Last month, The London Prat conducted an experiment. We took £500,000 — a sum that, in most parts of the English-speaking world, would buy you a house. A real house. With rooms. Possibly more than one bathroom. Possibly even a garden, though in London the word "garden" has been stretched so thin by estate agents that it now refers to any outdoor space larger than a dinner plate, including fire escapes, bin cupboards, and, in one memorable listing, "a south-facing ventilation shaft." We took this £500,000 and we looked at what it could buy you in London. The results were not surprising. They were, however, deeply, magnificently, spectacularly absurd, and it is the absurdity — not the outrage, because outrage about London property prices has long since exhausted itself — that this article is concerned with.
The exercise was conducted by Philippa Wentworth-Small, our property correspondent, who has covered London real estate for The London Prat since its founding and who has, over the course of her career, developed a relationship with the housing market that can only be described as "horrified fascination," in much the same way that one might watch a nature documentary about a species of animal that is clearly doomed but is, in the meantime, doing something extraordinarily entertaining.
Philippa spent two weeks browsing property listings across London, focusing on the sort of areas where £500,000 might, theoretically, get you somewhere to live. She found the following. Each listing below is real. Each description has been lightly edited only to protect the identities of the estates agents involved, though it must be said that their identities probably deserve protecting, given what they have done to the English language.
Studio Flat, "Cosy Urban Retreat"
Bermondsey, SE1
£485,000
A studio flat of 210 square feet, described by the estate agent as "a cosy urban retreat perfect for the modern professional." 210 square feet is smaller than most garden sheds. It is, in fact, smaller than the broom cupboard in which The London Prat's editorial office is located, and we are not paying £485,000 for that broom cupboard. The listing photographs show a room in which the bed, the kitchen, and the bathroom are all visible simultaneously from any point in the flat, because there is no other point from which to stand. The estate agent has described this as "an open-plan layout." It is not an open-plan layout. It is simply a very small room.

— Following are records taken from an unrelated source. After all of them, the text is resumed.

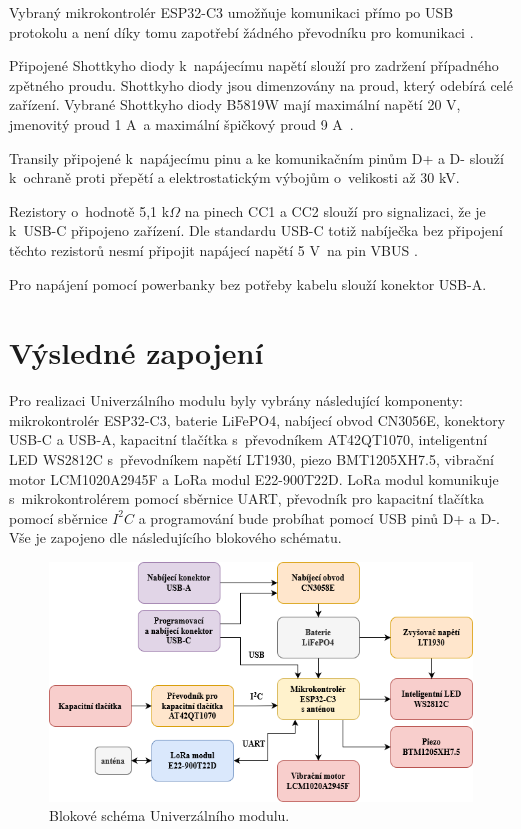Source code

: Vybraný mikrokontrolér ESP32-C3 umožňuje komunikaci přímo po USB protokolu a není díky tomu zapotřebí žádného převodníku pro komunikaci \cite{ESP_C3_dtsh}.

Připojené Shottkyho diody k~napájecímu napětí slouží pro zadržení případného zpětného proudu. Shottkyho diody jsou dimenzovány na proud, který odebírá celé zařízení. Vybrané 
Shottkyho diody  B5819W mají maximální napětí 20 V, jmenovitý proud 1 A~a maximální špičkový proud 9 A~\cite{shotky_dtsh}.

Transily připojené k~napájecímu pinu a ke komunikačním pinům D+ a D- slouží k~ochraně proti přepětí a elektrostatickým výbojům o~velikosti až 30 kV. 

Rezistory o~hodnotě 5,1 k$\Omega$ na pinech CC1 a CC2 slouží pro signalizaci, že je k~USB-C připojeno zařízení. Dle standardu USB-C totiž nabíječka bez 
připojení těchto rezistorů nesmí připojit napájecí napětí 5 V~na pin VBUS \cite{USB-C}. 

Pro napájení pomocí powerbanky bez potřeby kabelu slouží konektor USB-A. 

\newpage
\section{Výsledné zapojení}
Pro realizaci Univerzálního modulu byly vybrány následující komponenty: mikrokontrolér ESP32-C3, baterie LiFePO4, nabíjecí obvod CN3056E, konektory USB-C a USB-A,
kapacitní tlačítka s~převodníkem AT42QT1070, inteligentní LED WS2812C s~převodníkem napětí LT1930, piezo BMT1205XH7.5, vibrační motor LCM1020A2945F a LoRa modul 
E22-900T22D. LoRa modul komunikuje 
s~mikrokontrolérem pomocí sběrnice UART, převodník pro kapacitní tlačítka pomocí sběrnice $I^2C$ a programování bude probíhat pomocí USB pinů D+ a D-. Vše je 
zapojeno dle následujícího blokového schématu. 

\begin{figure}[!h]
  \begin{center}
    \includegraphics[scale=0.65]{obrazky/vysledne_blokove_schema.png}
  \end{center}
  \caption[Blokové schéma Univerzálního modulu]{Blokové schéma Univerzálního modulu.}
\end{figure}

One-Bedroom Flat, "Character Property"
Peckham, SE5
£510,000
A one-bedroom flat described as having "character." In estate agent parlance, "character" means one of three things: it is old, it is crooked, or it has a problem that the agent does not want to mention directly. In this case, the character in question appears to be a ceiling that is not entirely level, a kitchen that was last updated during the Thatcher era, and a bathroom so small that the toilet and the shower are, according to the photographs, essentially the same fixture. The listing also mentions "original features," which turns out to mean a single exposed brick wall and a door that does not quite close.
Two-Bedroom Flat, "Desirable Location"
Lewisham, SE13
£495,000
The only two-bedroom flat in the entire survey that falls under £500,000, and therefore the closest thing to a bargain that London property currently offers. The "desirable location" is located above a chicken shop, next to a betting shop, and opposite a car park that appears, from the photographs, to be used primarily for activities that one would not wish to encourage. The flat itself is, admittedly, not bad. It has two bedrooms. It has a kitchen. It has a living room that could, with optimism, accommodate a sofa and a television at the same time. It is, by London standards, genuinely quite nice. The fact that this is the ceiling of what £500,000 achieves tells you everything you need to know about the London housing market in 2025.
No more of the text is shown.